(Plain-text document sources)

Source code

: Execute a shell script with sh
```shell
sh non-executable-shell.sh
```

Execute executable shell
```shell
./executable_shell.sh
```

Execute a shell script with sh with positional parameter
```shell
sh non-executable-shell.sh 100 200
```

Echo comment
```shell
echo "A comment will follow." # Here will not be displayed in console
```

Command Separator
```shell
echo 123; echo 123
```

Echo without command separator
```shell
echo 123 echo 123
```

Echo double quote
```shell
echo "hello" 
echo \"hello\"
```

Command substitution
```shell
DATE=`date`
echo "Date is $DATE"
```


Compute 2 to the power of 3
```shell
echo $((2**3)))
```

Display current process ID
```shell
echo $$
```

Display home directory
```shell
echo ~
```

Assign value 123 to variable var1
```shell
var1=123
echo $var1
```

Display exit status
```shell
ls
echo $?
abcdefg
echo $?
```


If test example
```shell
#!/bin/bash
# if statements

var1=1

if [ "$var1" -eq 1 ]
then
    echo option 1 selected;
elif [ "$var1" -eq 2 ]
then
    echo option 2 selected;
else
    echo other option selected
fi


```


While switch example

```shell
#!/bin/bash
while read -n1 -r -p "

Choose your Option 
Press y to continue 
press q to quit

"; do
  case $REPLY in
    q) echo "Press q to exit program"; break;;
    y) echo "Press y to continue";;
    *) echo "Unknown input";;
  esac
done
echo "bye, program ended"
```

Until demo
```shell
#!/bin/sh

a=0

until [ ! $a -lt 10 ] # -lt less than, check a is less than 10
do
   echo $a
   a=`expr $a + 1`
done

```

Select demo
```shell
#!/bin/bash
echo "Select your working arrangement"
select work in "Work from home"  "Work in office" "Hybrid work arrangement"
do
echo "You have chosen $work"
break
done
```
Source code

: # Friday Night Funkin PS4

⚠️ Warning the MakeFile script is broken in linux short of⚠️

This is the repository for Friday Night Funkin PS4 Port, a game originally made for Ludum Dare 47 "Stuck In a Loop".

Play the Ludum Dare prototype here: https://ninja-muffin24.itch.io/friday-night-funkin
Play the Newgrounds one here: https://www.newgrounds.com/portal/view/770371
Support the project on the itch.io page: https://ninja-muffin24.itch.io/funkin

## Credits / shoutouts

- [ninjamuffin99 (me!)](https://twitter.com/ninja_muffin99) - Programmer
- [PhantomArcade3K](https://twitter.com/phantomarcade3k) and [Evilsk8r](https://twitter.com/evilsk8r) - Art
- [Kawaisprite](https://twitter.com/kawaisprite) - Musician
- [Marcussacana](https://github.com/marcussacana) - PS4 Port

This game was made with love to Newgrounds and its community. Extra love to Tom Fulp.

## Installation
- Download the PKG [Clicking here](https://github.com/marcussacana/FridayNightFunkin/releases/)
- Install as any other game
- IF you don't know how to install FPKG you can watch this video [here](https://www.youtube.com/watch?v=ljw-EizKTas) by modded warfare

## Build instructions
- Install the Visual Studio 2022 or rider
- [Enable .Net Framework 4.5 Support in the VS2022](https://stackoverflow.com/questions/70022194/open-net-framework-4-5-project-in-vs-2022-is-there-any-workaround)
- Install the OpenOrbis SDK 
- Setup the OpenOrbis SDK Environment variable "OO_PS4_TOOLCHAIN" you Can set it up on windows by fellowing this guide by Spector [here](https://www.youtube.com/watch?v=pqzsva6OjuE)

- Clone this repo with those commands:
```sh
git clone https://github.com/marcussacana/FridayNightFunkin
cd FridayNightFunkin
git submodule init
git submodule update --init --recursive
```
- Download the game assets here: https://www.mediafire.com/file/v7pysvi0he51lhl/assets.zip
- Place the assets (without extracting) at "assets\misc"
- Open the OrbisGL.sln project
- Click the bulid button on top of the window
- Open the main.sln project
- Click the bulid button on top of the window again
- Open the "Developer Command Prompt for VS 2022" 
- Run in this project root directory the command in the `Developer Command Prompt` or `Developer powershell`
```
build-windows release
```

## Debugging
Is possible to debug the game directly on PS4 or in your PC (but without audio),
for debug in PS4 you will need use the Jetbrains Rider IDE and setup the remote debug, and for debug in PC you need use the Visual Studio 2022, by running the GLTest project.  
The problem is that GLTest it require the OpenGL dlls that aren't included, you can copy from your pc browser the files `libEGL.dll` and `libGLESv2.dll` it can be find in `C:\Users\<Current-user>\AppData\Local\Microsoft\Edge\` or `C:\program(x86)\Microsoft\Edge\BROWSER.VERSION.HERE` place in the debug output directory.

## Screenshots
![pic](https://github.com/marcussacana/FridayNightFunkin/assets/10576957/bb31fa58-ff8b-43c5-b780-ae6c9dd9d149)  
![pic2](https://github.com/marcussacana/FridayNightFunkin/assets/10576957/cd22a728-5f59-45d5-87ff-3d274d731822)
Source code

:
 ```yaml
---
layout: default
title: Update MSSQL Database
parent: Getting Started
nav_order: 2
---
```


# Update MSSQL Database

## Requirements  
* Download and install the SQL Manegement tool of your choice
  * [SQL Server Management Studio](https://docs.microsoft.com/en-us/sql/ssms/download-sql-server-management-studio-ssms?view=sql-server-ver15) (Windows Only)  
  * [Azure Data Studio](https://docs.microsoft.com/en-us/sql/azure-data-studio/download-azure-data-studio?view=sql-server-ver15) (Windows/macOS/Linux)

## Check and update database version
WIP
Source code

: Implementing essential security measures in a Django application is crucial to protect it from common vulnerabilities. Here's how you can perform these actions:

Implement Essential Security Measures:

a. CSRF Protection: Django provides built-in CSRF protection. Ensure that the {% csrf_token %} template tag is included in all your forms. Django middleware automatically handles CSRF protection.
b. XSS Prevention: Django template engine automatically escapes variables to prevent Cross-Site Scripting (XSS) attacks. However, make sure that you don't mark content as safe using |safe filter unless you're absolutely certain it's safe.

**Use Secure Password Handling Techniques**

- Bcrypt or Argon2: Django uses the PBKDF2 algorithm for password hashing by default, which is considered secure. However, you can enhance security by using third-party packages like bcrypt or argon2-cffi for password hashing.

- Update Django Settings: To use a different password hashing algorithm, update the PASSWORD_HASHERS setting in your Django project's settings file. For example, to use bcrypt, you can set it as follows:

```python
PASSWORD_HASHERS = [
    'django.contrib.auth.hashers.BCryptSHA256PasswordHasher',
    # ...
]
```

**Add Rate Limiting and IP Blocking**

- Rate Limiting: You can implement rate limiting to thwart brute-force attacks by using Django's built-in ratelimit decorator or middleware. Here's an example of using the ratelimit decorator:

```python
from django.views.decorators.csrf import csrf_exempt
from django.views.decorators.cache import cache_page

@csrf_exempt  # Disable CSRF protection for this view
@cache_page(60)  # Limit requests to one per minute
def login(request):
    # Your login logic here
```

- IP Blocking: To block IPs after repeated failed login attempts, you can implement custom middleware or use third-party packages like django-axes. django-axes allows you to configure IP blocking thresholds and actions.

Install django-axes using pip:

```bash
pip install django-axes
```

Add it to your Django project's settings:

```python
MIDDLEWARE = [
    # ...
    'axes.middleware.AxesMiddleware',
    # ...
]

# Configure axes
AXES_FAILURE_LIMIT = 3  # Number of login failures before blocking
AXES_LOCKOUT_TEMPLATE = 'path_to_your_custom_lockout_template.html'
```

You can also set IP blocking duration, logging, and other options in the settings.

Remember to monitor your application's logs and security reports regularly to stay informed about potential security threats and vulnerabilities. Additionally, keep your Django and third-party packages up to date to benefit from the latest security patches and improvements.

What the task asks
Go through the data and return each line where the word "selected" appears.

Output of the task
    echo option 1 selected;
    echo option 2 selected;
    echo other option selected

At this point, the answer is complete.